Trustfall is the most vulnerable pop star Pink has been in years in a way that doesn’t sound formulated but rather honest and reflective.

17 February 2023

In a recent interview with Apple Music’s Zane Lowe, pop singer Pink revealed that, a decade ago, she was told that having children at that stage in her life would ruin her career. But she believes that having children helped soften her to the world, at least the part of her that had been “misundaztood” until then. “I think that’s when my career began, really,” she said of becoming a mother while working in pop music. “Just doing music wasn’t enough for me. I was so lonely. It’s a very lonely business.”

Sadly, in an industry and genre still obsessed with youth, her last three records have been the subject of mixed reviews, claiming her recent work lacks the punk gravitas present in her earlier albums. Where Beautiful Trauma was a stellar comeback record after a five-year hiatus, critics found fault with its songs about marriage, compromise, and growing up. Hurts to 2B Human felt rushed and calculated, a record about coming of age as a mother in times of political turbulence that unfortunately lacked originality but still felt on brand for Pink. Trustfall, her latest studio effort, is the most vulnerable she has been in years in a way that doesn’t sound formulated but honest and reflective.

The record immediately sets the stage for vulnerability with its opening track, “When I Get There”, a grief anthem dedicated to her father’s death intensely reminiscent of the singer’s I’m Not Dead or Funhouse eras. Where Trustfall’s lead single, “Never Gonna Not Dance Again”, seemed to justify its reception as more forgettable dance-pop, the album’s title track solidifies the record as one of “low-level trauma”, as Pink characterizes it. “Close your eyes and leave it all behind,” she proclaims amidst EDM production that begs to be put on repeat. It’s not necessarily that pop singers grow up and get boring as the fandom chooses to believe. It’s that singers like Pink must be fully in their element to get their point across, which she is on Trustfall.

Aside from its first two singles, Trustfall consists mainly of ballads reflecting on life, loss, and the reality of living in an age of anxiety. She reminds her listener that heavy feelings are just turbulence while also grappling with her struggles with intimacy. “Wouldn’t you think by now I’d be ready?” she asks on “Feel Something”, a poignant examination of how life doesn’t magically solve itself by growing up and starting a family.
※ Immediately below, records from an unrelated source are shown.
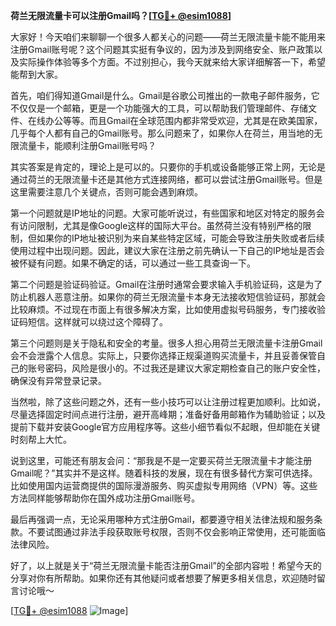 **荷兰无限流量卡可以注册Gmail吗？[[TG💪+ @esim1088](https://t.me/s/esim1088)]**

大家好！今天咱们来聊聊一个很多人都关心的问题——荷兰无限流量卡能不能用来注册Gmail账号呢？这个问题其实挺有争议的，因为涉及到网络安全、账户政策以及实际操作体验等多个方面。不过别担心，我今天就来给大家详细解答一下，希望能帮到大家。

首先，咱们得知道Gmail是什么。Gmail是谷歌公司推出的一款电子邮件服务，它不仅仅是一个邮箱，更是一个功能强大的工具，可以帮助我们管理邮件、存储文件、在线办公等等。而且Gmail在全球范围内都非常受欢迎，尤其是在欧美国家，几乎每个人都有自己的Gmail账号。那么问题来了，如果你人在荷兰，用当地的无限流量卡，能顺利注册Gmail账号吗？

其实答案是肯定的，理论上是可以的。只要你的手机或设备能够正常上网，无论是通过荷兰的无限流量卡还是其他方式连接网络，都可以尝试注册Gmail账号。但是这里需要注意几个关键点，否则可能会遇到麻烦。

第一个问题就是IP地址的问题。大家可能听说过，有些国家和地区对特定的服务会有访问限制，尤其是像Google这样的国际大平台。虽然荷兰没有特别严格的限制，但如果你的IP地址被识别为来自某些特定区域，可能会导致注册失败或者后续使用过程中出现问题。因此，建议大家在注册之前先确认一下自己的IP地址是否会被怀疑有问题。如果不确定的话，可以通过一些工具查询一下。

第二个问题是验证码验证。Gmail在注册时通常会要求输入手机验证码，这是为了防止机器人恶意注册。如果你的荷兰无限流量卡本身无法接收短信验证码，那就会比较麻烦。不过现在市面上有很多解决方案，比如使用虚拟号码服务，专门接收验证码短信。这样就可以绕过这个障碍了。

第三个问题则是关于隐私和安全的考量。很多人担心用荷兰无限流量卡注册Gmail会不会泄露个人信息。实际上，只要你选择正规渠道购买流量卡，并且妥善保管自己的账号密码，风险是很小的。不过我还是建议大家定期检查自己的账户安全性，确保没有异常登录记录。

当然啦，除了这些问题之外，还有一些小技巧可以让注册过程更加顺利。比如说，尽量选择固定时间点进行注册，避开高峰期；准备好备用邮箱作为辅助验证；以及提前下载并安装Google官方应用程序等。这些小细节看似不起眼，但却能在关键时刻帮上大忙。

说到这里，可能还有朋友会问：“那我是不是一定要买荷兰无限流量卡才能注册Gmail呢？”其实并不是这样。随着科技的发展，现在有很多替代方案可供选择。比如使用国内运营商提供的国际漫游服务、购买虚拟专用网络（VPN）等。这些方法同样能够帮助你在国外成功注册Gmail账号。

最后再强调一点，无论采用哪种方式注册Gmail，都要遵守相关法律法规和服务条款。不要试图通过非法手段获取账号权限，否则不仅会影响正常使用，还可能面临法律风险。

好了，以上就是关于“荷兰无限流量卡能否注册Gmail”的全部内容啦！希望今天的分享对你有所帮助。如果你还有其他疑问或者想要了解更多相关信息，欢迎随时留言讨论哦～

[[TG💪+ @esim1088](https://t.me/s/esim1088) ![Image](https://i.postimg.cc/4NQfJmqS/Snipaste-2025-05-13-00-14-12.png)]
Pink gets nostalgic and emotional elsewhere on “Kids in Love” or “Our Song”, but offerings like “Hate Me” make Trustfall sound like a full-circle moment for the singer in ways that Hurts 2B Human was just a collection of songs about how life is hard.

“I’m the perfect bad guy,” she observes. “I’m the villain you made me / I’m the monster, you need me / Or it’s all on you.” It’s the most honest and reflective she’s been in years, subtly chronicling her coming of age as the antithesis of Britney Spears and Christina Aguilera in the early aughts to her continued presence in social activism through her lyrics and social media. Just last weekend, she clapped back at a Twitter troll trying to ignite shade between Pink and Xtina. “I’m zero percent interested in your fucking drama,” she wrote. “If you haven’t noticed, I’m a little busy selling.” She then clarified selling to not only mean tickets and albums but “bake sales and shit” as well.

Indeed, years after outgrowing her manufactured role as the “not like other girls” figure in pop music and culture, Pink has matured into a musician seldom other female pop singers reach. So what if we fall, as she suggests? Would life get easier? I want to think so.